20世纪50年代中期开始,美国率先完成了工业化,进入“后工业化”时代,70年代中期,英国、法国、德国、意大利、日本等主要资本主义国家也相继完成工业化,进入这一时代,资本开始具有从物质生产领域向外游离的趋势。第二次世界大战后确立的布雷顿森林体系宣告瓦解,货币脱离黄金,世界货币体系开始进入不受物质生产增长约束的时代,加上各种金融衍生工具的发展,虚拟经济急剧膨胀,世界资本主义经济的主体已经从物质生产部门转移到非物质生产部门,并成为世界资本主义经济的主体。

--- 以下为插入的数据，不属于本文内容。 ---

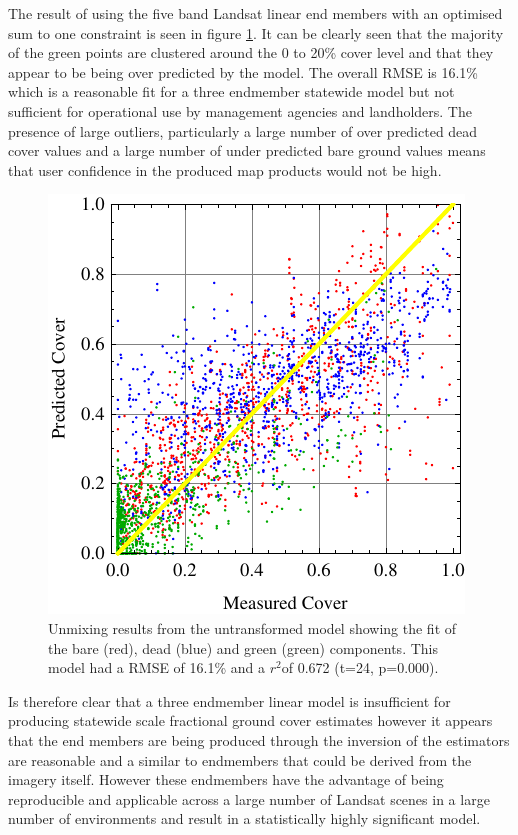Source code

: \documentclass[remotesensing,article,accept,moreauthors,pdftex,12pt,a4paper]{mdpi}
\begin{document}
The result of using the five band Landsat linear end members with an optimised sum to one constraint is seen in figure \ref{fig:linearFit}. It can be clearly seen that the majority of the green points are clustered around the 0 to 20\% cover level and that they appear to be being over predicted by the model. The overall RMSE is 16.1\% which is a reasonable fit for a three endmember statewide model but not sufficient for operational use by management agencies and landholders. The presence of large outliers, particularly a large number of over predicted dead cover values and a large number of under predicted bare ground values means that user confidence in the produced map products would not be high.

\begin{figure}
\includegraphics{linearFitPlot.pdf}

\caption{\label{fig:linearFit}Unmixing results from the untransformed model showing the fit of the bare (red), dead (blue) and green (green) components. This model had a RMSE of 16.1\% and a $r^{2}$of 0.672 (t=24, p=0.000).}

\end{figure} 

Is therefore clear that a three endmember linear model is insufficient for producing statewide scale fractional ground cover estimates however it appears that the end members are being produced through the inversion of the estimators are reasonable and a similar to endmembers that could be derived from the imagery itself. However these endmembers have the advantage of being reproducible and applicable across a large number of Landsat scenes in a large number of environments and result in a statistically highly significant model. 
\end{document}
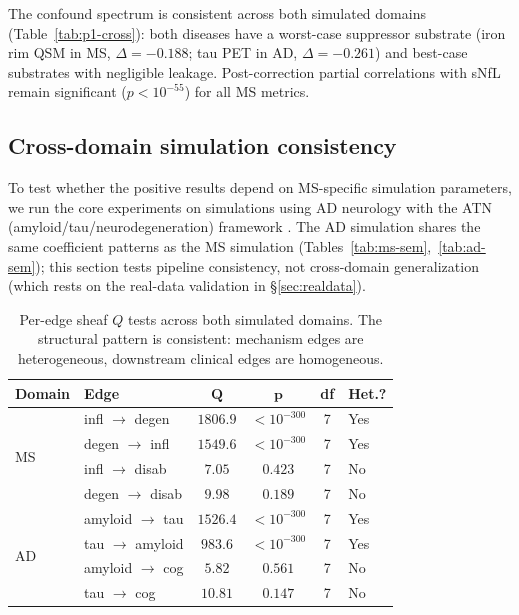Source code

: \documentclass[11pt]{article}
\begin{document}
The confound spectrum is consistent across both simulated domains (Table~\ref{tab:p1-cross}): both diseases have a worst-case suppressor substrate (iron rim QSM in MS, $\Delta = -0.188$; tau PET in AD, $\Delta = -0.261$) and best-case substrates with negligible leakage.
Post-correction partial correlations with sNfL remain significant ($p < 10^{-55}$) for all MS metrics.

\subsection{Cross-domain simulation consistency}
\label{sec:ad}

To test whether the positive results depend on MS-specific simulation parameters, we run the core experiments on simulations using AD neurology with the ATN (amyloid/tau/neurodegeneration) framework \citep{jack2018niaaa}. The AD simulation shares the same coefficient patterns as the MS simulation (Tables~\ref{tab:ms-sem},~\ref{tab:ad-sem}); this section tests pipeline consistency, not cross-domain generalization (which rests on the real-data validation in \S\ref{sec:realdata}).

\begin{table}[t]
\centering
\caption{Per-edge sheaf $Q$ tests across both simulated domains. The structural pattern is consistent: mechanism edges are heterogeneous, downstream clinical edges are homogeneous.}
\label{tab:dag-cross}
\small
\begin{tabular}{@{}llcccl@{}}
\toprule
\textbf{Domain} & \textbf{Edge} & $\boldsymbol{Q}$ & $\boldsymbol{p}$ & \textbf{df} & \textbf{Het.?} \\
\midrule
\multirow{4}{*}{MS} & infl $\to$ degen & $1806.9$ & $< 10^{-300}$ & 7 & Yes \\
& degen $\to$ infl & $1549.6$ & $< 10^{-300}$ & 7 & Yes \\
& infl $\to$ disab & $7.05$ & $0.423$ & 7 & No \\
& degen $\to$ disab & $9.98$ & $0.189$ & 7 & No \\
\midrule
\multirow{4}{*}{AD} & amyloid $\to$ tau & $1526.4$ & $< 10^{-300}$ & 7 & Yes \\
& tau $\to$ amyloid & $983.6$ & $< 10^{-300}$ & 7 & Yes \\
& amyloid $\to$ cog & $5.82$ & $0.561$ & 7 & No \\
& tau $\to$ cog & $10.81$ & $0.147$ & 7 & No \\
\bottomrule
\end{tabular}
\end{table}
\end{document}

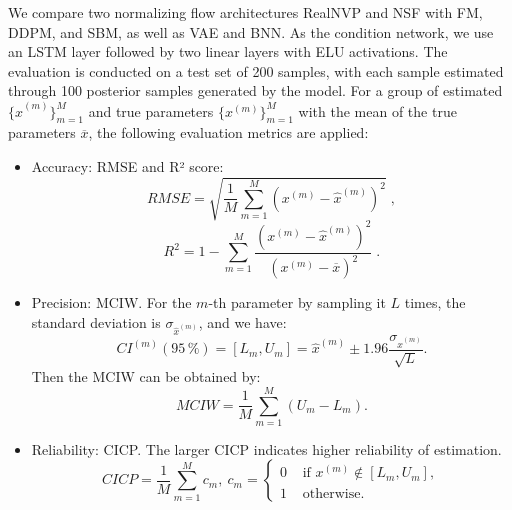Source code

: We compare two normalizing flow architectures \ac{RealNVP} and \ac{NSF} with \ac{FM}, \ac{DDPM}, and \ac{SBM}, as well as \ac{VAE} and \ac{BNN}. As the condition network, we use an \ac{LSTM} layer followed by two linear layers with \ac{ELU} activations. The evaluation is conducted on a test set of 200 samples, with each sample estimated through 100 posterior samples generated by the model. For a group of estimated $\{ \widehat{x}^{(m)}\}_{m=1}^{M}$ and true parameters $ \{ x^{(m)}\}_{m=1}^{M}$ with the mean of the true parameters $\overline{x}$, the following evaluation metrics are applied:
\begin{itemize}
    \item Accuracy: \ac{RMSE} and R² score:
    \begin{equation}
        RMSE = \sqrt{\frac{1}{M}\sum_{m=1}^M (x^{(m)} - \widehat{x}^{(m)})^2}\;,
    \end{equation}
    \begin{equation}
        R^2 = 1 - \sum_{m=1}^{M}\frac{(x^{(m)}-\widehat{x}^{(m)})^2}{(x^{(m)}-\overline{x})^2}\;.
    \end{equation}

    \item Precision: \ac{MCIW}. For the $m$-th parameter by sampling it $L$ times, the standard deviation is $\sigma_{\widehat{x}^{(m)}}$, and we have:
    \begin{equation}
        CI^{(m)}(95\,\%)= [L_{m}, U_{m}] = \widehat{x}^{(m)}\pm 1.96\frac{\sigma_{\widehat{x}^{(m)}}}{\sqrt{L}}.
    \end{equation}
    Then the MCIW can be obtained by:
    \begin{equation}
        MCIW = \frac{1}{M}\sum_{m=1}^{M}(U_m - L_m).
    \end{equation}
    \item Reliability: \ac{CICP}. The larger \ac{CICP} indicates higher reliability of estimation.
    \begin{equation}
        CICP = \frac{1}{M}\sum_{m=1}^{M}c_m, \:
        c_m  = \begin{cases}
                0 & \text{ if } x ^{(m)} \notin [L_{m}, U_{m}], \\ 
                1 & \text{ otherwise. } 
              \end{cases}
    \end{equation}
\end{itemize}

从全球看,1997年国际货币交易额高达600万亿美元,而其中与生产流通有关的货币交易只占1%。此外根据有关资料,目前全球的货币存量已相当于全球GDP年总值的60倍。
这些情况都说明,世界资本主义经济的主体已经从物质生产部门转移到非物质生产部门,由此引出资本主义经济的一系列深刻变化,我们可以把这个新阶段叫做“虚拟资本主义”。
传统的资本主义生产过程是:从货币资本出发,经过产业资本、商业资本等环节再回到货币资本,在这个过程中,产业资本占据最重要的位置,因为它担负着创造剩余价值的职能。
但是在“虚拟资本主义”阶段,由于货币脱离了黄金,资本的膨胀可以摆脱物质生产过程的束缚,表面上看似乎产业资本和物质生产过程就变得可有可无了。这就会对社会实际财富的递增造成威胁,是实业经济精神危机的实质根源。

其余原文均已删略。